What the task requires — Word for word, transcribe the records that follow.

(Task inputs Opens)

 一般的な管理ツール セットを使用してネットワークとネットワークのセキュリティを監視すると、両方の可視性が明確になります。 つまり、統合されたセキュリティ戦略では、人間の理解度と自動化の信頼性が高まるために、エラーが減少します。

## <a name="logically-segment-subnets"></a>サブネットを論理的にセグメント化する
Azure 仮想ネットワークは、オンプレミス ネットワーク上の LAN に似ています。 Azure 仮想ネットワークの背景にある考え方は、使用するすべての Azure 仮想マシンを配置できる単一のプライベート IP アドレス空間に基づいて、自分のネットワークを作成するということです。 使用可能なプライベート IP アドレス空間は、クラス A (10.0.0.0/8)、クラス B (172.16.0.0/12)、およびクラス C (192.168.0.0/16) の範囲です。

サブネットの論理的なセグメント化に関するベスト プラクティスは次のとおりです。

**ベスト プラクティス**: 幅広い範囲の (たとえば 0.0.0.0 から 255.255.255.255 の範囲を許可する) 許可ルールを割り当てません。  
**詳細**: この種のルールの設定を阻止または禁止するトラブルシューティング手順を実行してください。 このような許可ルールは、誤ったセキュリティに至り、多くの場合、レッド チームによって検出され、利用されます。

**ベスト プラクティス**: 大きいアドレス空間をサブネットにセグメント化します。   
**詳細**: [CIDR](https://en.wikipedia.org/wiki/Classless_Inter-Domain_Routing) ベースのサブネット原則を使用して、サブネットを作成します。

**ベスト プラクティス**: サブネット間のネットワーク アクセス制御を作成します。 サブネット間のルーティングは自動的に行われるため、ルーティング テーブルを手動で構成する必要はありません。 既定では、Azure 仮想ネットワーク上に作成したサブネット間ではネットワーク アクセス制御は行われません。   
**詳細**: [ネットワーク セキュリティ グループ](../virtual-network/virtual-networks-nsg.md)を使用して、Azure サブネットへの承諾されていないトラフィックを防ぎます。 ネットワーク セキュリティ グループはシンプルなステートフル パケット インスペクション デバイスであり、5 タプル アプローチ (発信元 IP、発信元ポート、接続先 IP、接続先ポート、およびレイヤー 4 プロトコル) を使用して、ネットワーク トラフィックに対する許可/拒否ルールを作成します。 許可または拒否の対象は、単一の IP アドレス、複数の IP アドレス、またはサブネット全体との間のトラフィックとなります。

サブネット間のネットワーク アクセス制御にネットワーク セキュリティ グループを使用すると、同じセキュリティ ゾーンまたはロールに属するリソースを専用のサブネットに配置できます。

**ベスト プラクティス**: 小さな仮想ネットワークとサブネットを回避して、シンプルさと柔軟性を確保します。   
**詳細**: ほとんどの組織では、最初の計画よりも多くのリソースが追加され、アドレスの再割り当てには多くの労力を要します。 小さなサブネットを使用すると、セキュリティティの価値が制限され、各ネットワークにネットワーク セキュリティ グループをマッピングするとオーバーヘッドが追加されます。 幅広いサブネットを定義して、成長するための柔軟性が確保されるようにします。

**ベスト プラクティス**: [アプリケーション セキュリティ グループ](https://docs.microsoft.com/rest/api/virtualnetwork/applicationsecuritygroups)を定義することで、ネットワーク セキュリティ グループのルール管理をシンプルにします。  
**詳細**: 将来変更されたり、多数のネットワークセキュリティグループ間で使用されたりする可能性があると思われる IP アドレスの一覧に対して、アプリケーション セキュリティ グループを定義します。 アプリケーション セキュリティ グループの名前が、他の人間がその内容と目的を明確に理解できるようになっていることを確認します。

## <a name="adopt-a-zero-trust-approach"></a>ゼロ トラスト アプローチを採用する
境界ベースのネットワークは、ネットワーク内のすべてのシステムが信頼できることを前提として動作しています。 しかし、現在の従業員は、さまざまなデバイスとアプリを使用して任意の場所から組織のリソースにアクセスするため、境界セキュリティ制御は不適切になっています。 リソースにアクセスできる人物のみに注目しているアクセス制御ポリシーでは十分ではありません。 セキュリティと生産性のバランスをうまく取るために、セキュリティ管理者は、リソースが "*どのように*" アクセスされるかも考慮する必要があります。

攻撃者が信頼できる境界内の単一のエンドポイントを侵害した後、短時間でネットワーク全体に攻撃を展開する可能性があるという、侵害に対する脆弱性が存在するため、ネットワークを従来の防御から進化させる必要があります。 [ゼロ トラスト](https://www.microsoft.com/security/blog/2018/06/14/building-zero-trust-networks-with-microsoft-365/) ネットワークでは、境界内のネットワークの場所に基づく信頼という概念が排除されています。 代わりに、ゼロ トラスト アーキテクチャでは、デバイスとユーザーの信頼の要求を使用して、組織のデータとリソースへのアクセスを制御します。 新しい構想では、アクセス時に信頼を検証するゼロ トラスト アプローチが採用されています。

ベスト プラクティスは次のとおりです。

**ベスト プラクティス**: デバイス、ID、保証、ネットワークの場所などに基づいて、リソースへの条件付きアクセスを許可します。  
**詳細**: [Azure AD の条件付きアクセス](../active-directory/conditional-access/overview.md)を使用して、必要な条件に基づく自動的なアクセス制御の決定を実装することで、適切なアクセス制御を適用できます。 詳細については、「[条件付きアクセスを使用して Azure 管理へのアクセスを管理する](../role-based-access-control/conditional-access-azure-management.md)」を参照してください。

(Task inputs Closes)

Output of the task —
 一般的な管理ツール セットを使用してネットワークとネットワークのセキュリティを監視すると、両方の可視性が明確になります。 つまり、統合されたセキュリティ戦略では、人間の理解度と自動化の信頼性が高まるために、エラーが減少します。

## <a name="logically-segment-subnets"></a>サブネットを論理的にセグメント化する
Azure 仮想ネットワークは、オンプレミス ネットワーク上の LAN に似ています。 Azure 仮想ネットワークの背景にある考え方は、使用するすべての Azure 仮想マシンを配置できる単一のプライベート IP アドレス空間に基づいて、自分のネットワークを作成するということです。 使用可能なプライベート IP アドレス空間は、クラス A (10.0.0.0/8)、クラス B (172.16.0.0/12)、およびクラス C (192.168.0.0/16) の範囲です。

サブネットの論理的なセグメント化に関するベスト プラクティスは次のとおりです。

**ベスト プラクティス**: 幅広い範囲の (たとえば 0.0.0.0 から 255.255.255.255 の範囲を許可する) 許可ルールを割り当てません。  
**詳細**: この種のルールの設定を阻止または禁止するトラブルシューティング手順を実行してください。 このような許可ルールは、誤ったセキュリティに至り、多くの場合、レッド チームによって検出され、利用されます。

**ベスト プラクティス**: 大きいアドレス空間をサブネットにセグメント化します。   
**詳細**: [CIDR](https://en.wikipedia.org/wiki/Classless_Inter-Domain_Routing) ベースのサブネット原則を使用して、サブネットを作成します。

**ベスト プラクティス**: サブネット間のネットワーク アクセス制御を作成します。 サブネット間のルーティングは自動的に行われるため、ルーティング テーブルを手動で構成する必要はありません。 既定では、Azure 仮想ネットワーク上に作成したサブネット間ではネットワーク アクセス制御は行われません。   
**詳細**: [ネットワーク セキュリティ グループ](../virtual-network/virtual-networks-nsg.md)を使用して、Azure サブネットへの承諾されていないトラフィックを防ぎます。 ネットワーク セキュリティ グループはシンプルなステートフル パケット インスペクション デバイスであり、5 タプル アプローチ (発信元 IP、発信元ポート、接続先 IP、接続先ポート、およびレイヤー 4 プロトコル) を使用して、ネットワーク トラフィックに対する許可/拒否ルールを作成します。 許可または拒否の対象は、単一の IP アドレス、複数の IP アドレス、またはサブネット全体との間のトラフィックとなります。

サブネット間のネットワーク アクセス制御にネットワーク セキュリティ グループを使用すると、同じセキュリティ ゾーンまたはロールに属するリソースを専用のサブネットに配置できます。

**ベスト プラクティス**: 小さな仮想ネットワークとサブネットを回避して、シンプルさと柔軟性を確保します。   
**詳細**: ほとんどの組織では、最初の計画よりも多くのリソースが追加され、アドレスの再割り当てには多くの労力を要します。 小さなサブネットを使用すると、セキュリティティの価値が制限され、各ネットワークにネットワーク セキュリティ グループをマッピングするとオーバーヘッドが追加されます。 幅広いサブネットを定義して、成長するための柔軟性が確保されるようにします。

**ベスト プラクティス**: [アプリケーション セキュリティ グループ](https://docs.microsoft.com/rest/api/virtualnetwork/applicationsecuritygroups)を定義することで、ネットワーク セキュリティ グループのルール管理をシンプルにします。  
**詳細**: 将来変更されたり、多数のネットワークセキュリティグループ間で使用されたりする可能性があると思われる IP アドレスの一覧に対して、アプリケーション セキュリティ グループを定義します。 アプリケーション セキュリティ グループの名前が、他の人間がその内容と目的を明確に理解できるようになっていることを確認します。

## <a name="adopt-a-zero-trust-approach"></a>ゼロ トラスト アプローチを採用する
境界ベースのネットワークは、ネットワーク内のすべてのシステムが信頼できることを前提として動作しています。 しかし、現在の従業員は、さまざまなデバイスとアプリを使用して任意の場所から組織のリソースにアクセスするため、境界セキュリティ制御は不適切になっています。 リソースにアクセスできる人物のみに注目しているアクセス制御ポリシーでは十分ではありません。 セキュリティと生産性のバランスをうまく取るために、セキュリティ管理者は、リソースが "*どのように*" アクセスされるかも考慮する必要があります。

攻撃者が信頼できる境界内の単一のエンドポイントを侵害した後、短時間でネットワーク全体に攻撃を展開する可能性があるという、侵害に対する脆弱性が存在するため、ネットワークを従来の防御から進化させる必要があります。 [ゼロ トラスト](https://www.microsoft.com/security/blog/2018/06/14/building-zero-trust-networks-with-microsoft-365/) ネットワークでは、境界内のネットワークの場所に基づく信頼という概念が排除されています。 代わりに、ゼロ トラスト アーキテクチャでは、デバイスとユーザーの信頼の要求を使用して、組織のデータとリソースへのアクセスを制御します。 新しい構想では、アクセス時に信頼を検証するゼロ トラスト アプローチが採用されています。

ベスト プラクティスは次のとおりです。

**ベスト プラクティス**: デバイス、ID、保証、ネットワークの場所などに基づいて、リソースへの条件付きアクセスを許可します。  
**詳細**: [Azure AD の条件付きアクセス](../active-directory/conditional-access/overview.md)を使用して、必要な条件に基づく自動的なアクセス制御の決定を実装することで、適切なアクセス制御を適用できます。 詳細については、「[条件付きアクセスを使用して Azure 管理へのアクセスを管理する](../role-based-access-control/conditional-access-azure-management.md)」を参照してください。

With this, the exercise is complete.